The sine function of the basic function of Fourier transformation, while wavelet transformation is based on some small waves called "wavelet", which has a changing frequency and a limited duration. This allows them to provide an equivalent score for the image, not only to clarify the Notes (frequency) to be played, but also to specify when to play. Relatively speaking, the Traditional Fourier transformation only provides the notes or frequency information, and the local information is lost during the transformation process.
Wavelet is the basis of Multi-Resolution theory analysis. The Multi-Resolution Theory is related to signal representation and analysis under multiple resolutions, and has obvious advantages.--Features that cannot be found at a certain resolution can be easily discovered at another resolution. Although there are many ways to interpret wavelet transform from the perspective of multi-resolution, this method can simplify the interpretation process of mathematics and physics.
When observing an image, we usually see areas of the connected texture similar to the gray level. They combine to form objects. If the object size is too small or the contrast is not high, it is usually observed with a higher resolution. If the object size is large or the contrast is very strong, you only need a lower resolution. If the size of an object is large or small, or the contrast is strong or weak at the same time, it will be advantageous to study them at several resolutions.
An effective but simple structure of interpreting images with multiple resolutions is the image pyramid. The image pyramid was originally used for machine vision and image compression. the pyramid of an image is a collection of images that gradually decrease resolution arranged in pyramid shape.
Another important image technology related to multi-resolution analysis is sub-band encoding. In the child band encoding, an image is divided into a series of restricted band components, called Child bands, which can be reorganized together to reconstruct the original image without distortion. Initially developed for voice and image compression, the sub-band can be used for sampling without information loss. The reconstruction of the original image can be completed through interpolation, filtering, and superposition of a single sub.
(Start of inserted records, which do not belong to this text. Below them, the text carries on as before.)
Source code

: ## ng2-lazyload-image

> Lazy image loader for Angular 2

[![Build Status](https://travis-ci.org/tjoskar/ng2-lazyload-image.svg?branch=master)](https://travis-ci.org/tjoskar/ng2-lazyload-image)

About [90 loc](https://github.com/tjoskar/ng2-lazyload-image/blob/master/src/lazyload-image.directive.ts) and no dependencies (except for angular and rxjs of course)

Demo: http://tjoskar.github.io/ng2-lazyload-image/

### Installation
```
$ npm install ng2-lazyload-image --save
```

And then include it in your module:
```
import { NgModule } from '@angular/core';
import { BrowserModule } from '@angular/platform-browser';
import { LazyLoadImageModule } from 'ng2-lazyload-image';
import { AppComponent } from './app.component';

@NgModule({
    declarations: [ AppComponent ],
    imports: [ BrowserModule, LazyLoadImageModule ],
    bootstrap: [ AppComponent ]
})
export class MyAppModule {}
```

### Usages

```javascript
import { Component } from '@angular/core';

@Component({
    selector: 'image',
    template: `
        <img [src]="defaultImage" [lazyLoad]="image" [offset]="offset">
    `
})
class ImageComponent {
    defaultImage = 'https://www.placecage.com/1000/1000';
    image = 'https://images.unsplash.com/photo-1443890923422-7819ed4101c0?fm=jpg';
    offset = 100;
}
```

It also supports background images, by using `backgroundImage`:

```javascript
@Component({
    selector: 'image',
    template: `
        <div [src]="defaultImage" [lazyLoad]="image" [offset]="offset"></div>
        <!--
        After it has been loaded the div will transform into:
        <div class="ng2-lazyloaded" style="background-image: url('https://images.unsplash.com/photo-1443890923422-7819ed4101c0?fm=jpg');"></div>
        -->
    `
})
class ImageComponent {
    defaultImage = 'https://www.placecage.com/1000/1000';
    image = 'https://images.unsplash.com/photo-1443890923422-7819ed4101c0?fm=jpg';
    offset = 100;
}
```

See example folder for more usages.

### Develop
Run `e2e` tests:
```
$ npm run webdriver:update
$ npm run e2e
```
The last image processing method related to multi-resolution analysis is Hal (Haar. Its importance is reflected in the fact that its base function is well known as the oldest and simplest orthogonal wavelet.
We have introduced three famous image processing technologies, which are used in mathematical multi-resolution analysis (MRA. InMRAMedium, the scale function is used to establish a function or a series of approximate values of an image, and the approximate degree difference between adjacent two approximate values2Times. An additional function called wavelet is used to encode the differences between adjacent approximate values.